──────── DATASET ENTRIES ────────
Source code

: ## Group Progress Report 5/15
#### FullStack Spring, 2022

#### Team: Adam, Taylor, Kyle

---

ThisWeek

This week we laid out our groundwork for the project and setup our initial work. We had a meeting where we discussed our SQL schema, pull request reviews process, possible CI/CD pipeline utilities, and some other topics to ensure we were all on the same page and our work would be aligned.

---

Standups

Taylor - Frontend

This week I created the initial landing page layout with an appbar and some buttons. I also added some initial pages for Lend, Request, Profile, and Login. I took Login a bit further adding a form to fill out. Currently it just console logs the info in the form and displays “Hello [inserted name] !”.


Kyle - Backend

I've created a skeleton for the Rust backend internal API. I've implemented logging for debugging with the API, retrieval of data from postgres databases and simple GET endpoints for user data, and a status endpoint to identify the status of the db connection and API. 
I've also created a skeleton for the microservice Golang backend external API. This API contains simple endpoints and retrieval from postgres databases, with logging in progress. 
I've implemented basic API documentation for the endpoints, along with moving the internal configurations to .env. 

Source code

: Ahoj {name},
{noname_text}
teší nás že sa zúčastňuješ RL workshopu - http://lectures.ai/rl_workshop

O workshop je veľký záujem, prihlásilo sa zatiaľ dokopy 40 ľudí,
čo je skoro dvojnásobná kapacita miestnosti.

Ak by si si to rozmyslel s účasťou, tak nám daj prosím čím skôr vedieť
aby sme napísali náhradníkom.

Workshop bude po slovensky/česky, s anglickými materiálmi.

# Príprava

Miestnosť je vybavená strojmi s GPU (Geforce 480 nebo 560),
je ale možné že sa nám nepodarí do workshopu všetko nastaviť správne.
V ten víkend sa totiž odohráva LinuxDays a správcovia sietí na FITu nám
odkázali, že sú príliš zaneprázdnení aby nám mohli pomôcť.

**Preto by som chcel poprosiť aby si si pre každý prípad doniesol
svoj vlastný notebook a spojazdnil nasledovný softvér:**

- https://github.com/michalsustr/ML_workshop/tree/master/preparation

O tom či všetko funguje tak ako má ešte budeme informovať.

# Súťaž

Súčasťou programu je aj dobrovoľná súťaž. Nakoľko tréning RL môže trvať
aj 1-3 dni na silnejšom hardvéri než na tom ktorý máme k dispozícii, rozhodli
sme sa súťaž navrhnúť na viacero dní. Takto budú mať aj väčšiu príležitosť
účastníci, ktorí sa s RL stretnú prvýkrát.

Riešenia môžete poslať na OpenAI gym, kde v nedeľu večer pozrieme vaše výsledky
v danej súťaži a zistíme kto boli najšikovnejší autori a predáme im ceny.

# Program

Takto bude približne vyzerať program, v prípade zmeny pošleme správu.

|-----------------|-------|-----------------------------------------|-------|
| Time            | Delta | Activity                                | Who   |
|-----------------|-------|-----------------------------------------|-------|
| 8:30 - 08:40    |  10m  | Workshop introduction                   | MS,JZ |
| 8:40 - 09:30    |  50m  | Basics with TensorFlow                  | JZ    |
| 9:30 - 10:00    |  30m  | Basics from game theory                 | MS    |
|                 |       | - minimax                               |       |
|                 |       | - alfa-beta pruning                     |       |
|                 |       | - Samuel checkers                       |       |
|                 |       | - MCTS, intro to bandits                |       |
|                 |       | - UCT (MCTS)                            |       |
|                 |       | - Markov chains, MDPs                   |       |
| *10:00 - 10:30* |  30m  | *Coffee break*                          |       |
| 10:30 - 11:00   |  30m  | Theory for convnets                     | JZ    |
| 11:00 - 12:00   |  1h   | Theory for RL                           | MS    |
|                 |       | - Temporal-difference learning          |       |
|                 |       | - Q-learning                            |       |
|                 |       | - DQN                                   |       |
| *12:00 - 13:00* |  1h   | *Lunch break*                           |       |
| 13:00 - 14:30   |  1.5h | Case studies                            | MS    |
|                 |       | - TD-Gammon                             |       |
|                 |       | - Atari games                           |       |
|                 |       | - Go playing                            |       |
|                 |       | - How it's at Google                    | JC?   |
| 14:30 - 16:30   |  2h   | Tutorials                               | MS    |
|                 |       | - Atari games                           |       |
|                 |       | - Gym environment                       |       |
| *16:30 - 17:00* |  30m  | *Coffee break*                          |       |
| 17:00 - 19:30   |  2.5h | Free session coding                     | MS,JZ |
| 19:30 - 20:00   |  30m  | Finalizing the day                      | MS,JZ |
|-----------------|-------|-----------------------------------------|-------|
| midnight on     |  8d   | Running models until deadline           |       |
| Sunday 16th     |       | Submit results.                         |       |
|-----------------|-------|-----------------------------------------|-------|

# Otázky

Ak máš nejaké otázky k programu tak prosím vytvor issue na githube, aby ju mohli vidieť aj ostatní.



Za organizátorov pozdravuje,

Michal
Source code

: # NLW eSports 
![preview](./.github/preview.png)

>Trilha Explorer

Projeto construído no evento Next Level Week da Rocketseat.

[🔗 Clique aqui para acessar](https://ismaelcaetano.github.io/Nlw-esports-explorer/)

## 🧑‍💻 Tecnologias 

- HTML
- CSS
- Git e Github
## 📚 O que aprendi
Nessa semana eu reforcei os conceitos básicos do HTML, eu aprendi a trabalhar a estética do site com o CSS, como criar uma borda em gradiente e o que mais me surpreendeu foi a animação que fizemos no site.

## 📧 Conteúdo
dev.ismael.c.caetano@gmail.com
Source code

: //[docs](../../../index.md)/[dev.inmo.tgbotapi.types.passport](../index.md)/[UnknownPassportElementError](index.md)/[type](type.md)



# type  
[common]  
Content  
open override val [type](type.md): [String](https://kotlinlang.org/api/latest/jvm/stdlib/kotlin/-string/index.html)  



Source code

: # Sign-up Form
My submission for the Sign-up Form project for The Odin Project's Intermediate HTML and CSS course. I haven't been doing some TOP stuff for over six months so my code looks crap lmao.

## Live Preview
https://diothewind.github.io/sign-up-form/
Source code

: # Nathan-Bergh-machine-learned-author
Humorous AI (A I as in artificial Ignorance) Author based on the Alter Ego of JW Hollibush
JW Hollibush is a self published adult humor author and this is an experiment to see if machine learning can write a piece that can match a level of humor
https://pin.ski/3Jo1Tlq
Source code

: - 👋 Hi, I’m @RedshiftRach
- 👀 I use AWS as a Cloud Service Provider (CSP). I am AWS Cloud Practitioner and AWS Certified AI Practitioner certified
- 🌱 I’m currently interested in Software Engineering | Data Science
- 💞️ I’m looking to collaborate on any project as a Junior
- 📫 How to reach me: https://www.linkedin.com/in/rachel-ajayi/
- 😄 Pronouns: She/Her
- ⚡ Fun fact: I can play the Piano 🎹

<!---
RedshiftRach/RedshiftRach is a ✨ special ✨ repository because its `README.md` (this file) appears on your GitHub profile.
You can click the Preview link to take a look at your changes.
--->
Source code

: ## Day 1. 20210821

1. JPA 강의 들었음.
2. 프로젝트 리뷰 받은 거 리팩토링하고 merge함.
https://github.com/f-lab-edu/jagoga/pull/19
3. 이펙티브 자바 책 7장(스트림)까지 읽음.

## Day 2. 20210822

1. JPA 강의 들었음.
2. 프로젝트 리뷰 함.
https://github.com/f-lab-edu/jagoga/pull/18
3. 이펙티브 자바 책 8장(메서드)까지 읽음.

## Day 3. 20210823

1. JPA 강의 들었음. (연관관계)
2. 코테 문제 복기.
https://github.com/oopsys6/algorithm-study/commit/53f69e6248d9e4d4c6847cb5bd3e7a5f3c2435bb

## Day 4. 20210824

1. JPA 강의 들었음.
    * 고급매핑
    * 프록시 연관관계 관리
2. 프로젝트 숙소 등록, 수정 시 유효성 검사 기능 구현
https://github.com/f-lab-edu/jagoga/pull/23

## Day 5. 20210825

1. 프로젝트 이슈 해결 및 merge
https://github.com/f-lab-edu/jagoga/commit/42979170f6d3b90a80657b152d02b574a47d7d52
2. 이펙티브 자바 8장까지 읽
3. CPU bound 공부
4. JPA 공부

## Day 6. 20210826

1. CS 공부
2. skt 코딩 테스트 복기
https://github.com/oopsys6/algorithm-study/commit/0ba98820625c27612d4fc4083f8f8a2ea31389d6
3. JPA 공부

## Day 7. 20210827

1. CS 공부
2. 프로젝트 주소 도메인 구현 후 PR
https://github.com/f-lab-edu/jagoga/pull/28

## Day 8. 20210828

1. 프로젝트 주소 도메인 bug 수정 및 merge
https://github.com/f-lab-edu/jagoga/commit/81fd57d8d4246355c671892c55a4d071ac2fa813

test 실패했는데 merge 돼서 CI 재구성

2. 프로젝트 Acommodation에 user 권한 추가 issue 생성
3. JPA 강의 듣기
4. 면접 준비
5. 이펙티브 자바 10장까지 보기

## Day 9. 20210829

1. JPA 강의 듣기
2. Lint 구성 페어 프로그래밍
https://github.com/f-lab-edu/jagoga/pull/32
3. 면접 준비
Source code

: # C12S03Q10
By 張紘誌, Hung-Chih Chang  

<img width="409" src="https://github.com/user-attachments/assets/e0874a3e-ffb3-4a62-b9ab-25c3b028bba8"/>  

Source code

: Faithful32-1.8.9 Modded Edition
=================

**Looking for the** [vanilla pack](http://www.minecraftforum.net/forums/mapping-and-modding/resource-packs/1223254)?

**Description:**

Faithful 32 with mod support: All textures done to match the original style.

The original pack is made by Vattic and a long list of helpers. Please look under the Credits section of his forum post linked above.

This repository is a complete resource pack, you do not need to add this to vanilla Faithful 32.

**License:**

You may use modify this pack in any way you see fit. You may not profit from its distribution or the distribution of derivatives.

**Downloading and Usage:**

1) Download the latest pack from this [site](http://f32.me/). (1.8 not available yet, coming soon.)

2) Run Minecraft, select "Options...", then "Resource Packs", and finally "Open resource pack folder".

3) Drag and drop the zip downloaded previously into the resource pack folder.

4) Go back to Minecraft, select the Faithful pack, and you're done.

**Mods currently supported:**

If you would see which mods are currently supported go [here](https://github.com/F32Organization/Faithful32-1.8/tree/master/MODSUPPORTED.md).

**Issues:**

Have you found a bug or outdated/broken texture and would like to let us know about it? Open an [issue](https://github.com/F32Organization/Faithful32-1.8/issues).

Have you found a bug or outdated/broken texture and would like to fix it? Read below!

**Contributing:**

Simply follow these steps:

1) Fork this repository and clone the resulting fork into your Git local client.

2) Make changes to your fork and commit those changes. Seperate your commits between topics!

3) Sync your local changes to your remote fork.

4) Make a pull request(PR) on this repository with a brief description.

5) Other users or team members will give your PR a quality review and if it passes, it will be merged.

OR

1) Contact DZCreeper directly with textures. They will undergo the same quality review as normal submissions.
────────
_PROBLEM DESCRIPTION_: Only one stretch of the records above is wanted: the lines between the one holding "1. JPA 강의 듣기" and the one holding "You may use", inclusive, reproduced exactly.

_TASK OUTPUT_:
1. JPA 강의 듣기
2. Lint 구성 페어 프로그래밍
https://github.com/f-lab-edu/jagoga/pull/32
3. 면접 준비
Source code

: # C12S03Q10
By 張紘誌, Hung-Chih Chang  

<img width="409" src="https://github.com/user-attachments/assets/e0874a3e-ffb3-4a62-b9ab-25c3b028bba8"/>  

Source code

: Faithful32-1.8.9 Modded Edition
=================

**Looking for the** [vanilla pack](http://www.minecraftforum.net/forums/mapping-and-modding/resource-packs/1223254)?

**Description:**

Faithful 32 with mod support: All textures done to match the original style.

The original pack is made by Vattic and a long list of helpers. Please look under the Credits section of his forum post linked above.

This repository is a complete resource pack, you do not need to add this to vanilla Faithful 32.

**License:**

You may use modify this pack in any way you see fit. You may not profit from its distribution or the distribution of derivatives.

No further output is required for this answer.